-- Dataset excerpts follows --

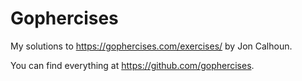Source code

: # Gophercises
My solutions to https://gophercises.com/exercises/ by Jon Calhoun.

You can find everything at https://github.com/gophercises.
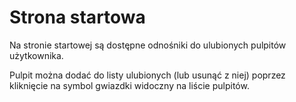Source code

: # Strona startowa

Na stronie startowej są dostępne odnośniki do ulubionych pulpitów użytkownika.

Pulpit można dodać do listy ulubionych (lub usunąć z niej) poprzez kliknięcie na symbol gwiazdki widoczny na liście pulpitów.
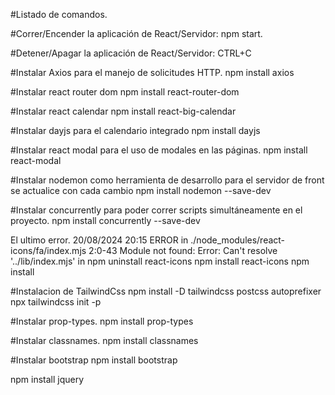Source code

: #Listado de comandos.

#Correr/Encender la aplicación de React/Servidor: npm start.

#Detener/Apagar la aplicación de React/Servidor: CTRL+C

#Instalar Axios para el manejo de solicitudes HTTP.
npm install axios

#Instalar react router dom
npm install react-router-dom

#Instalar react calendar
npm install react-big-calendar

#Instalar dayjs para el calendario integrado
npm install dayjs

#Instalar react modal para el uso de modales en las páginas.
npm install react-modal

#Instalar nodemon como herramienta de desarrollo para el servidor de front se actualice con cada cambio
npm install nodemon --save-dev

#Instalar concurrently para poder correr scripts simultáneamente en el proyecto.
npm install concurrently --save-dev


El ultimo error. 20/08/2024 20:15
ERROR in ./node_modules/react-icons/fa/index.mjs 2:0-43
Module not found: Error: Can't resolve '../lib/index.mjs' in 
npm uninstall react-icons
npm install react-icons
npm install


#Instalacion de TailwindCss
npm install -D tailwindcss postcss autoprefixer
npx tailwindcss init -p


#Instalar prop-types.
npm install prop-types

#Instalar classnames.
npm install classnames

#Instalar bootstrap
npm install bootstrap


npm install jquery

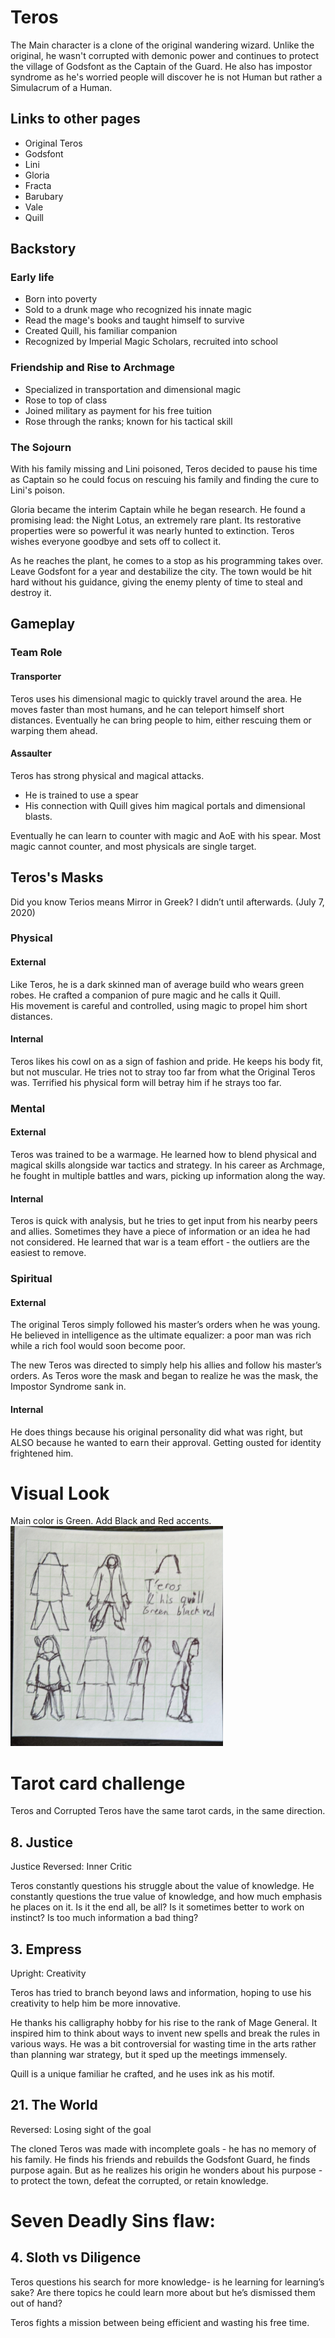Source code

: # Teros
The Main character is a clone of the original wandering wizard. Unlike the original, he wasn't corrupted with demonic power
and continues to protect the village of Godsfont as the Captain of the Guard.
He also has impostor syndrome as he's worried people will discover he is not Human
but rather a Simulacrum of a Human.

## Links to other pages
- Original Teros
- Godsfont
- Lini
- Gloria
- Fracta
- Barubary
- Vale
- Quill
## Backstory
### Early life
- Born into poverty
- Sold to a drunk mage who recognized his innate magic
- Read the mage's books and taught himself to survive
- Created Quill, his familiar companion
- Recognized by Imperial Magic Scholars, recruited into school
### Friendship and Rise to Archmage
- Specialized in transportation and dimensional magic
- Rose to top of class
- Joined military as payment for his free tuition
- Rose through the ranks; known for his tactical skill

### The Sojourn
With his family missing and Lini poisoned, Teros decided to pause his time as Captain
so he could focus on rescuing his family and finding the cure to Lini's poison.

Gloria became the interim Captain while he began research. He found a promising lead:
the Night Lotus, an extremely rare plant. Its restorative properties were so powerful
it was nearly hunted to extinction. Teros wishes everyone goodbye and sets off to collect it.

As he reaches the plant, he comes to a stop as his programming takes over.
Leave Godsfont for a year and destabilize the city. The town would be hit hard without
his guidance, giving the enemy plenty of time to steal and destroy it.

## Gameplay
### Team Role
#### Transporter
Teros uses his dimensional magic to quickly travel around the area.
He moves faster than most humans, and he can teleport himself short distances.
Eventually he can bring people to him, either rescuing them or warping them ahead.

#### Assaulter
Teros has strong physical and magical attacks.
- He is trained to use a spear
- His connection with Quill gives him magical portals and dimensional blasts.

Eventually he can learn to counter with magic and AoE with his spear.
Most magic cannot counter, and most physicals are single target.

## Teros's Masks
Did you know Terios means Mirror in Greek? I didn’t until afterwards. (July 7, 2020)

### Physical
#### External
Like Teros, he is a dark skinned man of average build who wears green robes. 
He crafted a companion of pure magic and he calls it Quill.  
His movement is careful and controlled, using magic to propel him short distances.

#### Internal
Teros likes his cowl on as a sign of fashion and pride.
He keeps his body fit, but not muscular.
He tries not to stray too far from what the Original Teros was.
Terrified his physical form will betray him if he strays too far.

### Mental
#### External
Teros was trained to be a warmage.
He learned how to blend physical and magical skills alongside war tactics and strategy.
In his career as Archmage, he fought in multiple battles and wars, picking up information along the way.

#### Internal
Teros is quick with analysis, but he tries to get input from his nearby peers and allies.
Sometimes they have a piece of information or an idea he had not considered.
He learned that war is a team effort - the outliers are the easiest to remove.

### Spiritual
#### External
The original Teros simply followed his master’s orders when he was young. He believed in intelligence as the ultimate equalizer: a poor man was rich while a rich fool would soon become poor.

The new Teros was directed to simply help his allies and follow his master’s orders. 
As Teros wore the mask and began to realize he was the mask, the Impostor Syndrome sank in.

#### Internal
He does things because his original personality did what was right,
but ALSO because he wanted to earn their approval. Getting ousted for identity frightened him.

# Visual Look
Main color is Green. Add Black and Red accents.
![Teros outfit](terosOutfit1.png)

# Tarot card challenge
Teros and Corrupted Teros have the same tarot cards, in the same direction.

## 8. Justice
Justice Reversed: Inner Critic

Teros constantly questions his struggle about the value of knowledge. He constantly questions the true value of knowledge, and how much emphasis he places on it. Is it the end all, be all? Is it sometimes better to work on instinct? Is too much information a bad thing?
## 3. Empress
Upright: Creativity

Teros has tried to branch beyond laws and information, hoping to use his creativity to help him be more innovative.

He thanks his calligraphy hobby for his rise to the rank of Mage General. It inspired him to think about ways to invent new spells and break the rules in various ways. He was a bit controversial for wasting time in the arts rather than planning war strategy, but it sped up the meetings immensely.

Quill is a unique familiar he crafted, and he uses ink as his motif.
## 21. The World
Reversed: Losing sight of the goal

The cloned Teros was made with incomplete goals - he has no memory of his family. He finds his friends and rebuilds the Godsfont Guard, he finds purpose again. But as he realizes his origin he wonders about his purpose - to protect the town, defeat the corrupted, or retain knowledge.

# Seven Deadly Sins flaw:
## 4. Sloth vs Diligence
Teros questions his search for more knowledge- is he learning for learning’s sake? Are there topics he could learn more about but he’s dismissed them out of hand?

Teros fights a mission between being efficient and wasting his free time.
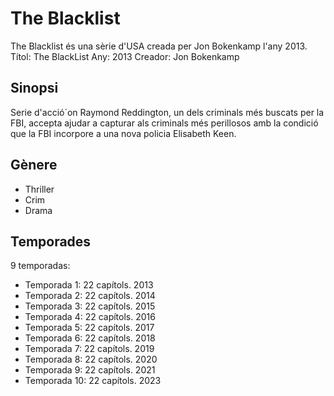 # The Blacklist
The Blacklist és una sèrie d'USA creada per Jon Bokenkamp l'any 2013.
Títol: The BlackList
Any: 2013
Creador: Jon Bokenkamp


## Sinopsi
Serie d'acció´on Raymond Reddington, un dels criminals més buscats per la FBI, accepta ajudar a capturar als criminals més perillosos amb la condició que la FBI incorpore a una nova policia Elisabeth Keen.

## Gènere
- Thriller
- Crim
- Drama

## Temporades
9 temporadas:
- Temporada 1: 22 capítols. 2013
- Temporada 2: 22 capítols. 2014
- Temporada 3: 22 capítols. 2015
- Temporada 4: 22 capítols. 2016
- Temporada 5: 22 capítols. 2017
- Temporada 6: 22 capítols. 2018
- Temporada 7: 22 capítols. 2019
- Temporada 8: 22 capítols. 2020
- Temporada 9: 22 capítols. 2021
- Temporada 10: 22 capítols. 2023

-- Dataset excerpts concluded --

_Aim of the exercise:_ What lines in the records contain the word "Reversed"? Return each one.

_Result of this task:_
Justice Reversed: Inner Critic
Reversed: Losing sight of the goal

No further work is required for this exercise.